-- WORK INSTRUCTIONS --
Repeat the records exactly as given. Do not include the pictures.

(RECORDS FOR PROCESSING begins)

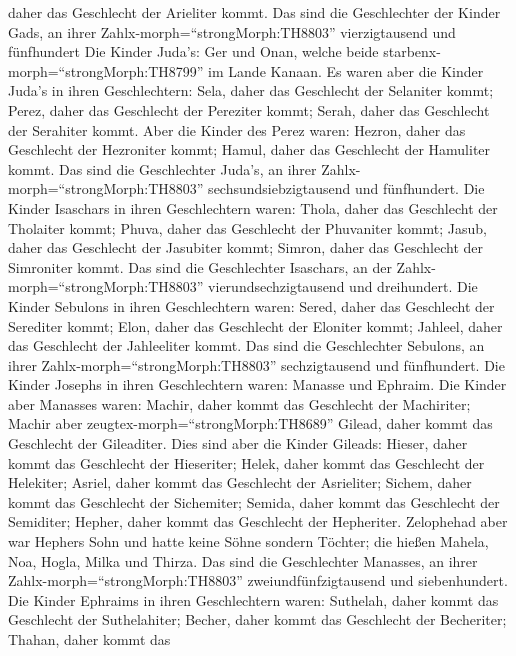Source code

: daher das Geschlecht der Arieliter kommt.  Das sind die
Geschlechter der Kinder Gads, an ihrer
Zahlx-morph=``strongMorph:TH8803'' vierzigtausend und fünfhundert
 Die Kinder Juda's: Ger und Onan, welche beide
starbenx-morph=``strongMorph:TH8799'' im Lande Kanaan.  Es
waren aber die Kinder Juda's in ihren Geschlechtern: Sela, daher das
Geschlecht der Selaniter kommt; Perez, daher das Geschlecht der
Pereziter kommt; Serah, daher das Geschlecht der Serahiter kommt.
 Aber die Kinder des Perez waren: Hezron, daher das
Geschlecht der Hezroniter kommt; Hamul, daher das Geschlecht der
Hamuliter kommt.  Das sind die Geschlechter Juda's, an
ihrer Zahlx-morph=``strongMorph:TH8803'' sechsundsiebzigtausend und
fünfhundert.  Die Kinder Isaschars in ihren Geschlechtern
waren: Thola, daher das Geschlecht der Tholaiter kommt; Phuva, daher das
Geschlecht der Phuvaniter kommt;  Jasub, daher das
Geschlecht der Jasubiter kommt; Simron, daher das Geschlecht der
Simroniter kommt.  Das sind die Geschlechter Isaschars, an
der Zahlx-morph=``strongMorph:TH8803'' vierundsechzigtausend und
dreihundert.  Die Kinder Sebulons in ihren Geschlechtern
waren: Sered, daher das Geschlecht der Serediter kommt; Elon, daher das
Geschlecht der Eloniter kommt; Jahleel, daher das Geschlecht der
Jahleeliter kommt.  Das sind die Geschlechter Sebulons, an
ihrer Zahlx-morph=``strongMorph:TH8803'' sechzigtausend und fünfhundert.
 Die Kinder Josephs in ihren Geschlechtern waren: Manasse
und Ephraim.  Die Kinder aber Manasses waren: Machir, daher
kommt das Geschlecht der Machiriter; Machir aber
zeugtex-morph=``strongMorph:TH8689'' Gilead, daher kommt das Geschlecht
der Gileaditer.  Dies sind aber die Kinder Gileads: Hieser,
daher kommt das Geschlecht der Hieseriter; Helek, daher kommt das
Geschlecht der Helekiter;  Asriel, daher kommt das
Geschlecht der Asrieliter; Sichem, daher kommt das Geschlecht der
Sichemiter;  Semida, daher kommt das Geschlecht der
Semiditer; Hepher, daher kommt das Geschlecht der Hepheriter.
 Zelophehad aber war Hephers Sohn und hatte keine Söhne
sondern Töchter; die hießen Mahela, Noa, Hogla, Milka und Thirza.
 Das sind die Geschlechter Manasses, an ihrer
Zahlx-morph=``strongMorph:TH8803'' zweiundfünfzigtausend und
siebenhundert.  Die Kinder Ephraims in ihren Geschlechtern
waren: Suthelah, daher kommt das Geschlecht der Suthelahiter; Becher,
daher kommt das Geschlecht der Becheriter; Thahan, daher kommt das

(RECORDS FOR PROCESSING ends)

-- EXERCISE RESULT --
Source code

: daher das Geschlecht der Arieliter kommt.  Das sind die
Geschlechter der Kinder Gads, an ihrer
Zahlx-morph=``strongMorph:TH8803'' vierzigtausend und fünfhundert
 Die Kinder Juda's: Ger und Onan, welche beide
starbenx-morph=``strongMorph:TH8799'' im Lande Kanaan.  Es
waren aber die Kinder Juda's in ihren Geschlechtern: Sela, daher das
Geschlecht der Selaniter kommt; Perez, daher das Geschlecht der
Pereziter kommt; Serah, daher das Geschlecht der Serahiter kommt.
 Aber die Kinder des Perez waren: Hezron, daher das
Geschlecht der Hezroniter kommt; Hamul, daher das Geschlecht der
Hamuliter kommt.  Das sind die Geschlechter Juda's, an
ihrer Zahlx-morph=``strongMorph:TH8803'' sechsundsiebzigtausend und
fünfhundert.  Die Kinder Isaschars in ihren Geschlechtern
waren: Thola, daher das Geschlecht der Tholaiter kommt; Phuva, daher das
Geschlecht der Phuvaniter kommt;  Jasub, daher das
Geschlecht der Jasubiter kommt; Simron, daher das Geschlecht der
Simroniter kommt.  Das sind die Geschlechter Isaschars, an
der Zahlx-morph=``strongMorph:TH8803'' vierundsechzigtausend und
dreihundert.  Die Kinder Sebulons in ihren Geschlechtern
waren: Sered, daher das Geschlecht der Serediter kommt; Elon, daher das
Geschlecht der Eloniter kommt; Jahleel, daher das Geschlecht der
Jahleeliter kommt.  Das sind die Geschlechter Sebulons, an
ihrer Zahlx-morph=``strongMorph:TH8803'' sechzigtausend und fünfhundert.
 Die Kinder Josephs in ihren Geschlechtern waren: Manasse
und Ephraim.  Die Kinder aber Manasses waren: Machir, daher
kommt das Geschlecht der Machiriter; Machir aber
zeugtex-morph=``strongMorph:TH8689'' Gilead, daher kommt das Geschlecht
der Gileaditer.  Dies sind aber die Kinder Gileads: Hieser,
daher kommt das Geschlecht der Hieseriter; Helek, daher kommt das
Geschlecht der Helekiter;  Asriel, daher kommt das
Geschlecht der Asrieliter; Sichem, daher kommt das Geschlecht der
Sichemiter;  Semida, daher kommt das Geschlecht der
Semiditer; Hepher, daher kommt das Geschlecht der Hepheriter.
 Zelophehad aber war Hephers Sohn und hatte keine Söhne
sondern Töchter; die hießen Mahela, Noa, Hogla, Milka und Thirza.
 Das sind die Geschlechter Manasses, an ihrer
Zahlx-morph=``strongMorph:TH8803'' zweiundfünfzigtausend und
siebenhundert.  Die Kinder Ephraims in ihren Geschlechtern
waren: Suthelah, daher kommt das Geschlecht der Suthelahiter; Becher,
daher kommt das Geschlecht der Becheriter; Thahan, daher kommt das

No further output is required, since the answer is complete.